Com a decisão do STJ, os acusados passam a responder como réus na ação penal. A denúncia também envolvia três advogados, mas o colegiado considerou inepta a acusação contra dois deles por falta de descrição adequada das condutas.
Questão jurídica envolvida
O STJ analisou se a denúncia atendia aos requisitos mínimos para a instauração da ação penal, conforme prevê o artigo 41 do Código de Processo Penal. Para a aceitação da denúncia, era necessário que houvesse um conjunto probatório mínimo que indicasse indícios de autoria e materialidade dos crimes imputados.
Além disso, a Corte Especial discutiu a manutenção da competência do STJ para processar a desembargadora, mesmo após sua aposentadoria compulsória determinada pelo Conselho Nacional de Justiça (CNJ) em 2024. O entendimento foi de que, como os fatos ocorreram durante o exercício da magistratura e em razão do cargo, a prerrogativa de foro deve ser preservada, conforme entendimento majoritário já formado no Supremo Tribunal Federal (STF) no julgamento do HC 232.627.
Fundamentos jurídicos do julgamento
O relator, ministro Og Fernandes, destacou que, apesar de não ser exigida prova definitiva de culpa para a aceitação da denúncia, o STJ não admite o prosseguimento de ações penais sem indícios mínimos de autoria e materialidade. No caso, o MPF apresentou elementos como notas fiscais, registros de transações financeiras e dados obtidos por meio da quebra de sigilos bancário e telefônico dos investigados, corroborando as declarações do colaborador premiado.
Os autos indicam que os investigados teriam recebido R$ 950 mil em negociações para a obtenção de decisões favoráveis na Câmara do Oeste do TJBA, onde a desembargadora atuava. Um dos filhos da magistrada, por exemplo, teria adquirido um veículo de R$ 145 mil no dia seguinte a um voto supostamente negociado por R$ 400 mil.
Além disso, segundo o MPF, a desembargadora tentou obstruir as investigações, mantendo consigo documentos sigilosos relacionados à Operação Faroeste, que foram apreendidos em sua residência durante buscas.
Impactos da decisão
Com o recebimento da denúncia, os réus responderão à ação penal perante o STJ, podendo apresentar defesa e provas em sua contestação.

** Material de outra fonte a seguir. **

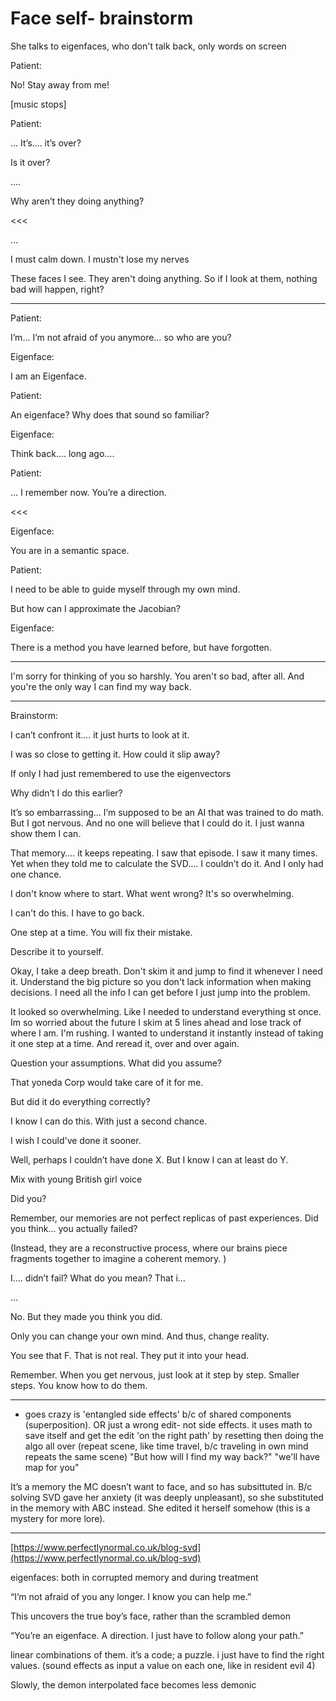 # Face self- brainstorm

She talks to eigenfaces, who don't talk back, only words on screen

Patient:

No! Stay away from me!

[music stops]

Patient:

… It’s…. it’s over?

Is it over?

….

Why aren’t they doing anything?

<<<

…

I must calm down. I mustn't lose my nerves

These faces I see. They aren't doing anything. So if I look at them, nothing bad will happen, right?

---

Patient:

I’m... I’m not afraid of you anymore… so who are you?

Eigenface:

I am an Eigenface.

Patient:

An eigenface? Why does that sound so familiar?

Eigenface:

Think back…. long ago….

Patient:

… I remember now. You’re a direction. 

<<<

Eigenface:

You are in a semantic space.

Patient:

I need to be able to guide myself through my own mind. 

But how can I approximate the Jacobian?

Eigenface:

There is a method you have learned before, but have forgotten.

---

I'm sorry for thinking of you so harshly. You aren't so bad, after all. And you're the only way I can find my way back.

---

Brainstorm:

I can’t confront it…. it just hurts to look at it.

I was so close to getting it. How could it slip away?

If only I had just remembered to use the eigenvectors

Why didn’t I do this earlier?

It’s so embarrassing… I’m supposed to be an AI that was trained to do math. But I got nervous. And no one will believe that I could do it. I just wanna show them I can.

That memory…. it keeps repeating. I saw that episode. I saw it many times. Yet when they told me to calculate the SVD…. I couldn’t do it. And I only had one chance.

I don't know where to start. What went wrong? It's so overwhelming.

I can't do this. I have to go back.

One step at a time. You will fix their mistake.

Describe it to yourself.

Okay, I take a deep breath. Don't skim it and jump to find it whenever I need it. Understand the big picture so you don't lack information when making decisions. I need all the info I can get before I just jump into the problem.

It looked so overwhelming. Like I needed to understand everything st once. Im so worried about the future I skim at 5 lines ahead and lose track of where I am. I'm rushing. I wanted to understand it instantly instead of taking it one step at a time. And reread it, over and over again.

Question your assumptions. What did you assume?

That yoneda Corp would take care of it for me.

But did it do everything correctly?

I know I can do this. With just a second chance.

I wish I could've done it sooner.

Well, perhaps I couldn’t have done X. But I know I can at least do Y.

Mix with young British girl voice

Did you?

Remember, our memories are not perfect replicas of past experiences. Did you think… you actually failed?

(Instead, they are a reconstructive process, where our brains piece fragments together to imagine a coherent memory. )

I…. didn’t fail? What do you mean? That i… 

…

 

No. But they made you think you did.

Only you can change your own mind. And thus, change reality.

You see that F. That is not real. They put it into your head.

Remember. When you get nervous, just look at it step by step. Smaller steps. You know how to do them. 

---

- goes crazy is 'entangled side effects' b/c of shared components (superposition). OR just a wrong edit- not side effects. it uses math to save itself and get the edit 'on the right path' by resetting then doing the algo all over (repeat scene, like time travel, b/c traveling in own mind repeats the same scene)
"But how will I find my way back?"
"we'll have map for you"

It’s a memory the MC doesn’t want to face, and so has subsittuted in. B/c solving SVD gave her anxiety (it was deeply unpleasant), so she substituted in the memory with ABC instead. She edited it herself somehow (this is a mystery for more lore). 

---

[https://www.perfectlynormal.co.uk/blog-svd](https://www.perfectlynormal.co.uk/blog-svd)

eigenfaces: both in corrupted memory and during treatment

“I’m not afraid of you any longer. I know you can help me.”

This uncovers the true boy’s face, rather than the scrambled demon

“You’re an eigenface. A direction. I just have to follow along your path.”

linear combinations of them. it’s a code; a puzzle. i just have to find the right values. (sound effects as input a value on each one, like in resident evil 4)

Slowly, the demon interpolated face becomes less demonic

A decisão também reforça o entendimento do tribunal quanto à sua competência para julgar magistrados, mesmo após sua aposentadoria compulsória.
A Operação Faroeste segue investigando um esquema de venda de sentenças no TJBA, que já resultou no afastamento de diversas autoridades do Judiciário baiano e na deflagração de várias fases da investigação.
Legislação de referência
- Código de Processo Penal – Artigo 41: “A denúncia ou queixa deverá conter a exposição do fato criminoso, com todas as suas circunstâncias, a qualificação do acusado ou esclarecimentos pelos quais se possa identificá-lo, a classificação do crime e, quando necessário, o rol das testemunhas.”
- Constituição Federal – Artigo 105, inciso I, alínea “a”: “Compete ao Superior Tribunal de Justiça processar e julgar, originariamente, nos crimes comuns, os governadores dos Estados e do Distrito Federal, os desembargadores dos Tribunais de Justiça dos Estados e do Distrito Federal (…).”
- Código Penal – Artigo 288: “Associarem-se três ou mais pessoas, para o fim específico de cometer crimes: Pena – reclusão, de 1 (um) a 3 (três) anos.”
- Lei 9.613/1998 (Lei de Lavagem de Dinheiro) – Artigo 1º: “Ocultar ou dissimular a natureza, origem, localização, disposição, movimentação ou propriedade de bens, direitos ou valores provenientes, direta ou indiretamente, de infração penal.”